* [Task data]:
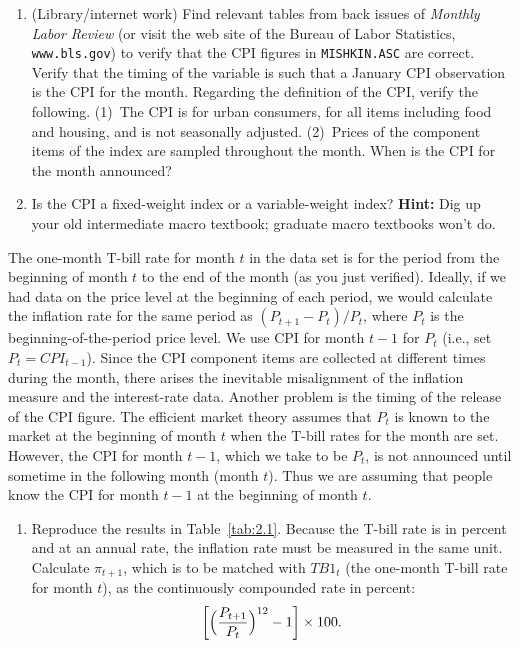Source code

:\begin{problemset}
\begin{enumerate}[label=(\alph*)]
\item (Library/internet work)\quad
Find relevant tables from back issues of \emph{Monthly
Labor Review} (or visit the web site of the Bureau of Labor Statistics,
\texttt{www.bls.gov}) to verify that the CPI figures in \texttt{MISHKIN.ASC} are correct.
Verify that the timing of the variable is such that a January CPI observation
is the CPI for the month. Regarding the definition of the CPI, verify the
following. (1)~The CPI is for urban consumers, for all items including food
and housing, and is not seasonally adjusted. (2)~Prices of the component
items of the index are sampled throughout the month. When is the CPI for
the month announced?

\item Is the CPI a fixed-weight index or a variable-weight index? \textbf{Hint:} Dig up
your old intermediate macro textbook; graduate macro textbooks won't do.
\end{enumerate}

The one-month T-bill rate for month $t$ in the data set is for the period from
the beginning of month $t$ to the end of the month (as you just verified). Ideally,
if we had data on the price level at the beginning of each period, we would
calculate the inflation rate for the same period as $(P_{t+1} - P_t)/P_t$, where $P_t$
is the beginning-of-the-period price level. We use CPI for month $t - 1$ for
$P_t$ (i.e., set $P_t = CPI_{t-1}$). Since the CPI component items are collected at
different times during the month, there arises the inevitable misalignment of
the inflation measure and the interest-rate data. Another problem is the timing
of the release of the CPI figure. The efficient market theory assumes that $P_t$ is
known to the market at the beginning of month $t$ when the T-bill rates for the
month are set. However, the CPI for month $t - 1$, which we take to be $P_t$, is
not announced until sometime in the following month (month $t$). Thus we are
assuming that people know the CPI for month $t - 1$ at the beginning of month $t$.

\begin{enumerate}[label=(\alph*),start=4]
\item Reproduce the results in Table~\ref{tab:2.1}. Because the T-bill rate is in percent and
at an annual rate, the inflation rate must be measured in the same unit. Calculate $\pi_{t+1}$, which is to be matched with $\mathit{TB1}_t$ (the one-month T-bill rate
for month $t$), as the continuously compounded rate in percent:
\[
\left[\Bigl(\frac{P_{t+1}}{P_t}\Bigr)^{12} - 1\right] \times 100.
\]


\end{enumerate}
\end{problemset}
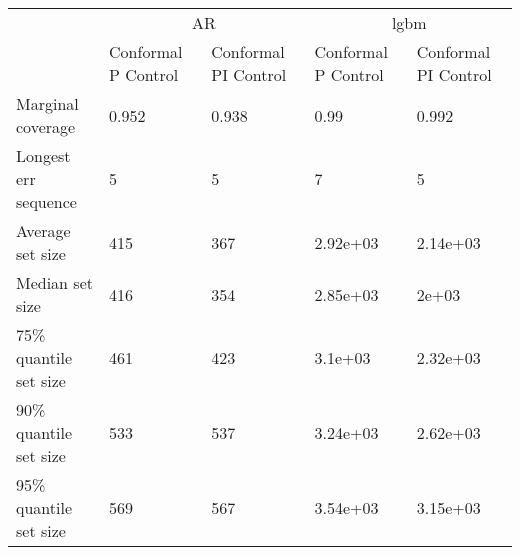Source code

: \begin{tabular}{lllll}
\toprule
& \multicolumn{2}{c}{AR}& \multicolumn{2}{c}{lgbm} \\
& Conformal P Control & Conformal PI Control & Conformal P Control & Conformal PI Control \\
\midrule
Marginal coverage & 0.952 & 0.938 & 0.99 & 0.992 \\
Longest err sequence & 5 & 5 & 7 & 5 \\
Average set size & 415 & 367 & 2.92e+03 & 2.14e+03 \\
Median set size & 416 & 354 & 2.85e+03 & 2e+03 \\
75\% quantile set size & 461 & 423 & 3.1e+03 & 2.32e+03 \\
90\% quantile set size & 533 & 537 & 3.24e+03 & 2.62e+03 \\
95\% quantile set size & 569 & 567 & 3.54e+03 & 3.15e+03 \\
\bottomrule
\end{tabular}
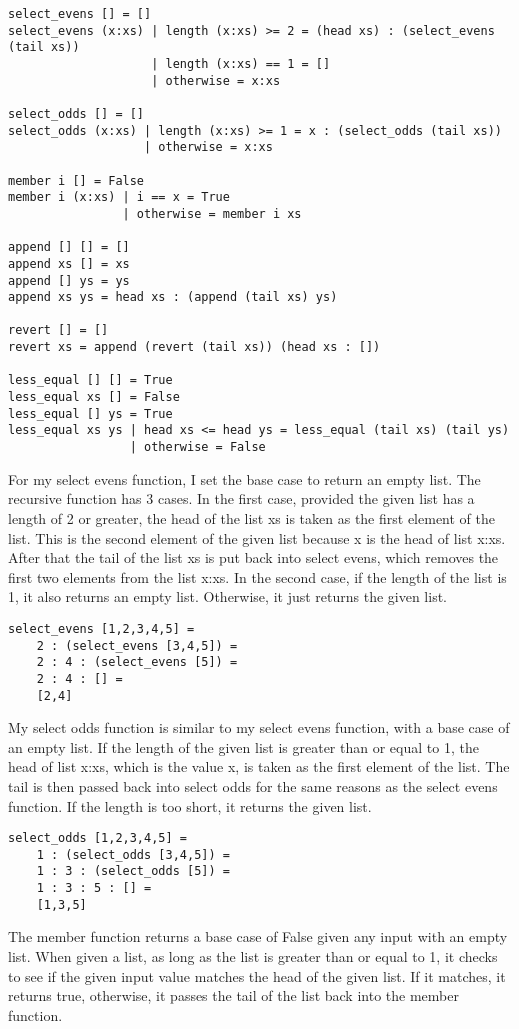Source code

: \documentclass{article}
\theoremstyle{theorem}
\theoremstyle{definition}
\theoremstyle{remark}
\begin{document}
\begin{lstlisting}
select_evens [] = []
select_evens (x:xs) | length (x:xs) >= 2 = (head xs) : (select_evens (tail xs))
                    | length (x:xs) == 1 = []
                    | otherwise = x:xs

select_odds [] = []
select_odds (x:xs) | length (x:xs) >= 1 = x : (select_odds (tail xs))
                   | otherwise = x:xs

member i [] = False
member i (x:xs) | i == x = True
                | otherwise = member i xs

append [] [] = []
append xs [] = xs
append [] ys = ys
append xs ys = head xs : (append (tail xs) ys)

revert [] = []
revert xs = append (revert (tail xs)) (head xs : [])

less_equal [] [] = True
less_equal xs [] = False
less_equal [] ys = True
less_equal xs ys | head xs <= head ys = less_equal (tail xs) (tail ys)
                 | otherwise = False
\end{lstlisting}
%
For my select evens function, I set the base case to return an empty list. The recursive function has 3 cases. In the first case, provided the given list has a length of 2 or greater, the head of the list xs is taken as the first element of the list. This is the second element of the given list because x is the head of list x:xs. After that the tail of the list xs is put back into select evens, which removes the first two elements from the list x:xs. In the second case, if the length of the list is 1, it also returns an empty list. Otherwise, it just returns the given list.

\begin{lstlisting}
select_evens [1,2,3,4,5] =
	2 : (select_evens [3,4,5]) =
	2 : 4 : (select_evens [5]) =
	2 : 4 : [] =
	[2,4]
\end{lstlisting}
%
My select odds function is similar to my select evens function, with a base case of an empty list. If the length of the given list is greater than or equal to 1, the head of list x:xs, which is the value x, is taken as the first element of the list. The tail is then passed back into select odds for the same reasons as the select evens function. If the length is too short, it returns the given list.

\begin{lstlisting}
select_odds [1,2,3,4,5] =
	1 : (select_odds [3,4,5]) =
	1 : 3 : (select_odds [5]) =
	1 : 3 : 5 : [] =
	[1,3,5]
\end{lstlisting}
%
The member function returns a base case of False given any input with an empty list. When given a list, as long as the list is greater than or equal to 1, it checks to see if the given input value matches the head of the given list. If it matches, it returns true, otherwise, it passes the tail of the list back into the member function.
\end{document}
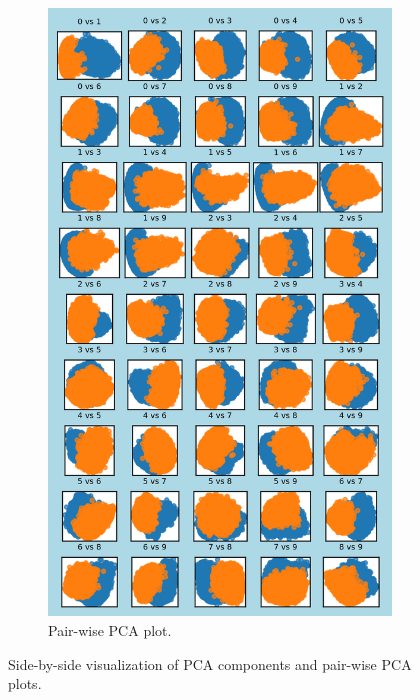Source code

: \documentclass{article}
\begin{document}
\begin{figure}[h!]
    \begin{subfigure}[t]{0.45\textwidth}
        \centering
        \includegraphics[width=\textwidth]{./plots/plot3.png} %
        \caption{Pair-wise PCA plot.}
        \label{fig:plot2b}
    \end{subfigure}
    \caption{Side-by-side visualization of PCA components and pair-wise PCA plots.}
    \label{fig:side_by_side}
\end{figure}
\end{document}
...
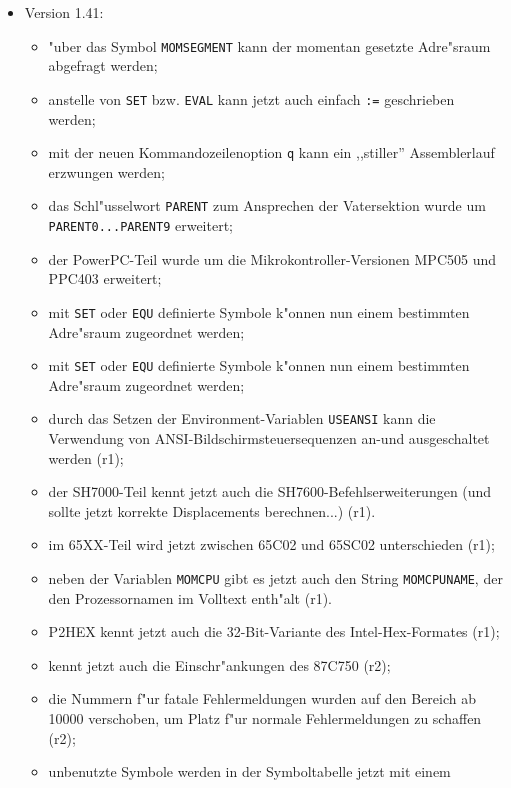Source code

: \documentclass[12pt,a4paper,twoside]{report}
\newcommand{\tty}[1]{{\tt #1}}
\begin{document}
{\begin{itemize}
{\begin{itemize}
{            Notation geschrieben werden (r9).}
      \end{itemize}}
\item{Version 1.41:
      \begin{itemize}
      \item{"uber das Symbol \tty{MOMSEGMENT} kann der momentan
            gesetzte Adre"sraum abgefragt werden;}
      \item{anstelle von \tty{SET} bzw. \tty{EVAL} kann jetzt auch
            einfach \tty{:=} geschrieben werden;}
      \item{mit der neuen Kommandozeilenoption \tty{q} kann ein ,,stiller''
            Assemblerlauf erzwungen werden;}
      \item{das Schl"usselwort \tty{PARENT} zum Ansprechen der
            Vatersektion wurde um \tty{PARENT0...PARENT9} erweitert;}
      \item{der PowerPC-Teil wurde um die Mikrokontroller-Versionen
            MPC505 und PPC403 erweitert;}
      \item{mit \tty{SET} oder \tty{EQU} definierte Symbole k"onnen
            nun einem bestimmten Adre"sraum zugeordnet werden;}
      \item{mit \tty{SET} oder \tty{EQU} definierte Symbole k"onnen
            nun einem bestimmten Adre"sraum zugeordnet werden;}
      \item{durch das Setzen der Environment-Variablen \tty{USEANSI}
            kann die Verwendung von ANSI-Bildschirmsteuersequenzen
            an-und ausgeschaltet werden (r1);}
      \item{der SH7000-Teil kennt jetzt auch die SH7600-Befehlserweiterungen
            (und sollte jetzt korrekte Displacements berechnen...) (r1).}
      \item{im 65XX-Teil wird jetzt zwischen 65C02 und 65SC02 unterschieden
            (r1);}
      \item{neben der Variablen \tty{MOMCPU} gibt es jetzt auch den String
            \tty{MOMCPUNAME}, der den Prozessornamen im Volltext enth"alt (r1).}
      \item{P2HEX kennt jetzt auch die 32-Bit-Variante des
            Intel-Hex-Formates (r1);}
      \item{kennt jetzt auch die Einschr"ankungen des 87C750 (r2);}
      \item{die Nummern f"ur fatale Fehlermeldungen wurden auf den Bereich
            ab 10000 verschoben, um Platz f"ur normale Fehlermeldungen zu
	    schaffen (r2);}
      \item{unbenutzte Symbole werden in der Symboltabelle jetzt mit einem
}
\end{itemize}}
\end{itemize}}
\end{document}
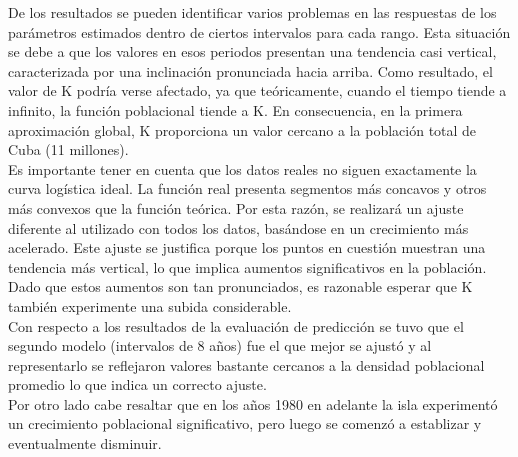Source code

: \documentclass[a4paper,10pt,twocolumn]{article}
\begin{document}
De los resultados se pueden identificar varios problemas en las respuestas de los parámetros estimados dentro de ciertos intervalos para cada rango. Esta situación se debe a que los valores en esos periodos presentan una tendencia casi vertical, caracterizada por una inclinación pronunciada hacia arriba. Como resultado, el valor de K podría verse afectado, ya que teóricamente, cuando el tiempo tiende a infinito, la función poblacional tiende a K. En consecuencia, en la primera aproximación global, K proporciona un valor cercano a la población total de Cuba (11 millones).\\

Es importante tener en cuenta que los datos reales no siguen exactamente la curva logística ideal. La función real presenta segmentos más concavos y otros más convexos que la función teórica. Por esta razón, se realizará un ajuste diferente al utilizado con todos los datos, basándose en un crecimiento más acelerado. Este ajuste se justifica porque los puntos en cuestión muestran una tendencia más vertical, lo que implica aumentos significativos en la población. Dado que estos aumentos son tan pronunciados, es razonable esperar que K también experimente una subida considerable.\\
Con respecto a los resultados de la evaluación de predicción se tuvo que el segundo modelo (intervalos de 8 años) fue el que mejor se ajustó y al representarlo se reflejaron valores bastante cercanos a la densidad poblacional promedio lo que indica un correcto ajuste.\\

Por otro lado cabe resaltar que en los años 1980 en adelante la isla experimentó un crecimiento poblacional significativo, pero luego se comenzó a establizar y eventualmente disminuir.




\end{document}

* [Work instruction]: Taking the listing as a whole, count how many of its lines contain the word "kennt", and reply with that count alone.

* [Answer to this problem]: 3